- To do: Every line of the data is to be transcribed as it stands.

- Data extracts:
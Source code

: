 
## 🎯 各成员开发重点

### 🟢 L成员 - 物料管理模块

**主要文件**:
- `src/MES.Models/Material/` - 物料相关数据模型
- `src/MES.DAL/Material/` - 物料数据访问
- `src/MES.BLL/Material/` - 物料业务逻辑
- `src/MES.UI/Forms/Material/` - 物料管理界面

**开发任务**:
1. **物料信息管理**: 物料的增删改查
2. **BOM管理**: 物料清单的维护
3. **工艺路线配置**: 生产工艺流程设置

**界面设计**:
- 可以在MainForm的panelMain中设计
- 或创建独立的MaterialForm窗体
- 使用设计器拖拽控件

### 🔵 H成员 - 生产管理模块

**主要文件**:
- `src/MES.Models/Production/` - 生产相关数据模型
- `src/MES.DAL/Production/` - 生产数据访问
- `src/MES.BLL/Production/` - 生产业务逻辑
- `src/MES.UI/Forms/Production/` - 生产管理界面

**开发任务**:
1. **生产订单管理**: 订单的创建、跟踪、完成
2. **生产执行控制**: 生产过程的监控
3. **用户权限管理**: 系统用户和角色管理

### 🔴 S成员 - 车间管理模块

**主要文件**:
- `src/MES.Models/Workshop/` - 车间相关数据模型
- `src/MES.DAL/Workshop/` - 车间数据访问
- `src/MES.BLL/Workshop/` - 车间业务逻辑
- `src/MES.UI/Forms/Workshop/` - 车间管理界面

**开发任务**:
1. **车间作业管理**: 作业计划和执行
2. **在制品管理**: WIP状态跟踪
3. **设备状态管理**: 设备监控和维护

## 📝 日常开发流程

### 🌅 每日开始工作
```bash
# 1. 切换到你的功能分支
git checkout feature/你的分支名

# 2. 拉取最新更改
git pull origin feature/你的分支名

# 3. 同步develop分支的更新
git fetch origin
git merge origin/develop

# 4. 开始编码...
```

- Output for this task:
Source code

: 
## 🎯 各成员开发重点

### 🟢 L成员 - 物料管理模块

**主要文件**:
- `src/MES.Models/Material/` - 物料相关数据模型
- `src/MES.DAL/Material/` - 物料数据访问
- `src/MES.BLL/Material/` - 物料业务逻辑
- `src/MES.UI/Forms/Material/` - 物料管理界面

**开发任务**:
1. **物料信息管理**: 物料的增删改查
2. **BOM管理**: 物料清单的维护
3. **工艺路线配置**: 生产工艺流程设置

**界面设计**:
- 可以在MainForm的panelMain中设计
- 或创建独立的MaterialForm窗体
- 使用设计器拖拽控件

### 🔵 H成员 - 生产管理模块

**主要文件**:
- `src/MES.Models/Production/` - 生产相关数据模型
- `src/MES.DAL/Production/` - 生产数据访问
- `src/MES.BLL/Production/` - 生产业务逻辑
- `src/MES.UI/Forms/Production/` - 生产管理界面

**开发任务**:
1. **生产订单管理**: 订单的创建、跟踪、完成
2. **生产执行控制**: 生产过程的监控
3. **用户权限管理**: 系统用户和角色管理

### 🔴 S成员 - 车间管理模块

**主要文件**:
- `src/MES.Models/Workshop/` - 车间相关数据模型
- `src/MES.DAL/Workshop/` - 车间数据访问
- `src/MES.BLL/Workshop/` - 车间业务逻辑
- `src/MES.UI/Forms/Workshop/` - 车间管理界面

**开发任务**:
1. **车间作业管理**: 作业计划和执行
2. **在制品管理**: WIP状态跟踪
3. **设备状态管理**: 设备监控和维护

## 📝 日常开发流程

### 🌅 每日开始工作
```bash
# 1. 切换到你的功能分支
git checkout feature/你的分支名

# 2. 拉取最新更改
git pull origin feature/你的分支名

# 3. 同步develop分支的更新
git fetch origin
git merge origin/develop

# 4. 开始编码...
```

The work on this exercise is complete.